> [STUDY MATERIAL]:

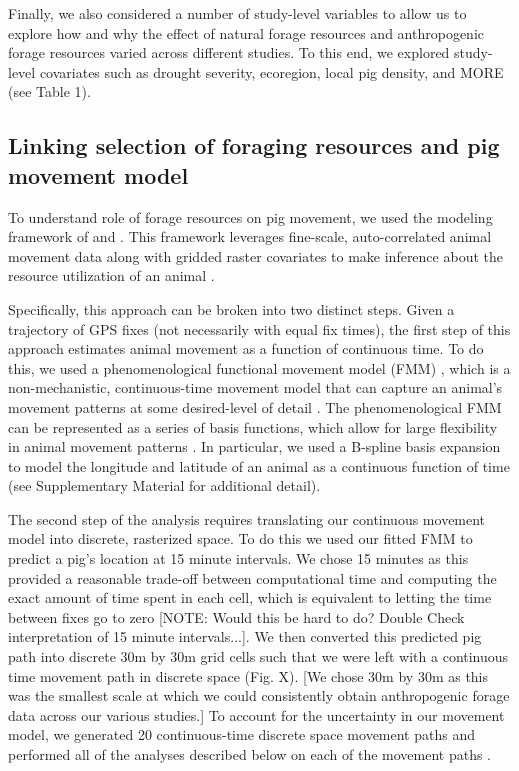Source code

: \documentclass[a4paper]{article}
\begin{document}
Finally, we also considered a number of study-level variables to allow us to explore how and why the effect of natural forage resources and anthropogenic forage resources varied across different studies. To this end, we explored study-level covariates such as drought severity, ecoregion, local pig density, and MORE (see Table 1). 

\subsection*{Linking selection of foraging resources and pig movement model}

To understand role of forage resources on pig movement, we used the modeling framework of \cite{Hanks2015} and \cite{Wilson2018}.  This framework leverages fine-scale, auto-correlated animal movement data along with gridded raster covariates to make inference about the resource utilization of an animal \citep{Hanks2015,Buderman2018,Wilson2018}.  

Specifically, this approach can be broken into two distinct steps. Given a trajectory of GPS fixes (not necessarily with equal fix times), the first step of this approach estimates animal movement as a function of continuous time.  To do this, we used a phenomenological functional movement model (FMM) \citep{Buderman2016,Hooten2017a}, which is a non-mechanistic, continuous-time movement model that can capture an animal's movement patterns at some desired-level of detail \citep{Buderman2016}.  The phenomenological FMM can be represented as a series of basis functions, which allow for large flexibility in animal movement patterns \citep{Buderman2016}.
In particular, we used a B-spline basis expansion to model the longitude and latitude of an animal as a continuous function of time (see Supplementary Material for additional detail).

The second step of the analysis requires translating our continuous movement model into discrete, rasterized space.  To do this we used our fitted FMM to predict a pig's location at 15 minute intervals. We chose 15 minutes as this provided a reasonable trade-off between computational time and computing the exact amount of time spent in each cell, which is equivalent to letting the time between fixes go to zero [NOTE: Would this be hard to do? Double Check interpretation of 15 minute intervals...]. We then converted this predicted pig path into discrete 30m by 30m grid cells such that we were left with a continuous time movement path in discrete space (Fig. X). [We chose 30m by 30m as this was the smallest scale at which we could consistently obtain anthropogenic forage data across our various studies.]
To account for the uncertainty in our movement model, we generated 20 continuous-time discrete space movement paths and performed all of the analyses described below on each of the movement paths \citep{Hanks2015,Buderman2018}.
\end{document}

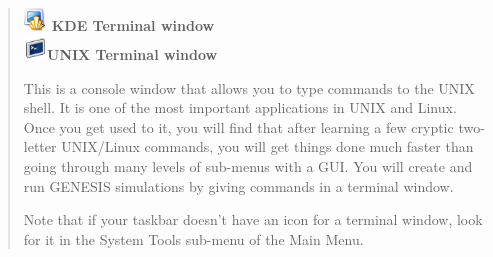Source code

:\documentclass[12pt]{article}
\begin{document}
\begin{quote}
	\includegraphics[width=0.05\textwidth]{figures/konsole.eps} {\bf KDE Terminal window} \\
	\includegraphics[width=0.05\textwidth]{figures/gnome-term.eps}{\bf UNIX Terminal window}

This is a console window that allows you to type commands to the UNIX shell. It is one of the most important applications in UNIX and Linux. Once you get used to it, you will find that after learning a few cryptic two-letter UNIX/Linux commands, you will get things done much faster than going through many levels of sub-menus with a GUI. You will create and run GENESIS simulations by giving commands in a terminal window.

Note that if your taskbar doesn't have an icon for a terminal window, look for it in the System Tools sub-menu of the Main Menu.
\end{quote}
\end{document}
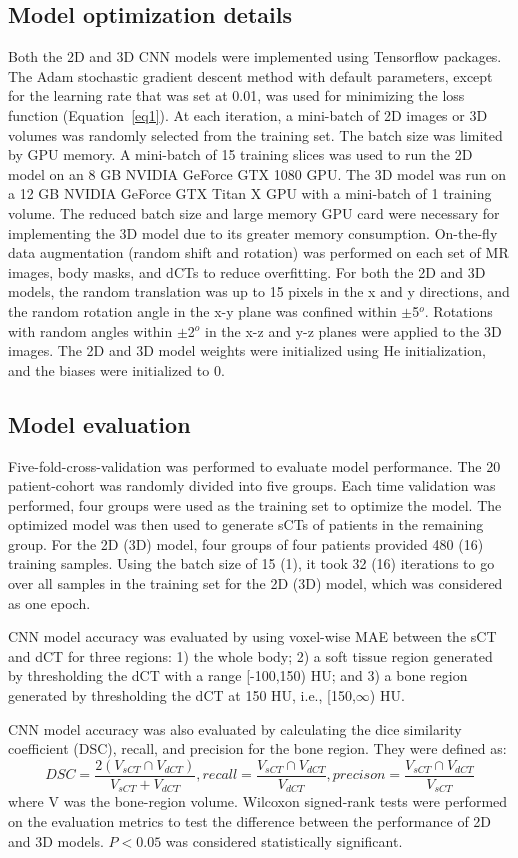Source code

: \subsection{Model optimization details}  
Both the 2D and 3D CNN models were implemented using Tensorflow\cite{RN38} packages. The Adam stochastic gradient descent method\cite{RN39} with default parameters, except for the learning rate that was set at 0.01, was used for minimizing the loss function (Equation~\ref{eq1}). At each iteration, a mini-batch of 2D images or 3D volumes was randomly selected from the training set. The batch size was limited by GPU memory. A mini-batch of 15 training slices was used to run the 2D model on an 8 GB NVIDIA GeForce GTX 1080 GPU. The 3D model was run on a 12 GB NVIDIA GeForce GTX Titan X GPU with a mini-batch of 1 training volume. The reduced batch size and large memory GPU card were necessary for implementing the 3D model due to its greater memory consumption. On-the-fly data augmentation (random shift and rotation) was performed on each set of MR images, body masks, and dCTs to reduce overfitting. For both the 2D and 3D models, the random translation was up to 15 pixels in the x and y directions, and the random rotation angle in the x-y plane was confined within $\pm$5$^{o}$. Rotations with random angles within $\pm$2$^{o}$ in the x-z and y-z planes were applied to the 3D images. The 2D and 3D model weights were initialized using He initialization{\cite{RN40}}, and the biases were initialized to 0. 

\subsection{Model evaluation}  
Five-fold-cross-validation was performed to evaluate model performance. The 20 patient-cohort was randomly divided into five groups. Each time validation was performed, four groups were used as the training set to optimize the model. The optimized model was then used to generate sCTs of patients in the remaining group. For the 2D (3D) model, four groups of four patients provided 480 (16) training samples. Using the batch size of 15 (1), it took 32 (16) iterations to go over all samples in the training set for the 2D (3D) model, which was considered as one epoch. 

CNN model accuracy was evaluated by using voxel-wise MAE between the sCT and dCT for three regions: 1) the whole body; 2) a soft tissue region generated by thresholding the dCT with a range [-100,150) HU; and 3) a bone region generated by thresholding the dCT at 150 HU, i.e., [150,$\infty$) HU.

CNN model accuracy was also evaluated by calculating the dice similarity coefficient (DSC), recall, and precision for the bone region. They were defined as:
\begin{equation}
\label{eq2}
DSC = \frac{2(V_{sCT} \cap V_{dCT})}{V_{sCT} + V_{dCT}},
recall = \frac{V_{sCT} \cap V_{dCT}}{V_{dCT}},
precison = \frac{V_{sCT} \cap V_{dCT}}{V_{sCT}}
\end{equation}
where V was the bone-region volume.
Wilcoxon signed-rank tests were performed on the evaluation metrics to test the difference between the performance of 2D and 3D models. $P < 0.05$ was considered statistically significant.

> [AIM OF THE EXERCISE]: Please report every line in the entries above that holds the string "evaluation".

> [REPLY TO THE EXERCISE]:
\subsection{Model evaluation}  
Wilcoxon signed-rank tests were performed on the evaluation metrics to test the difference between the performance of 2D and 3D models. $P < 0.05$ was considered statistically significant.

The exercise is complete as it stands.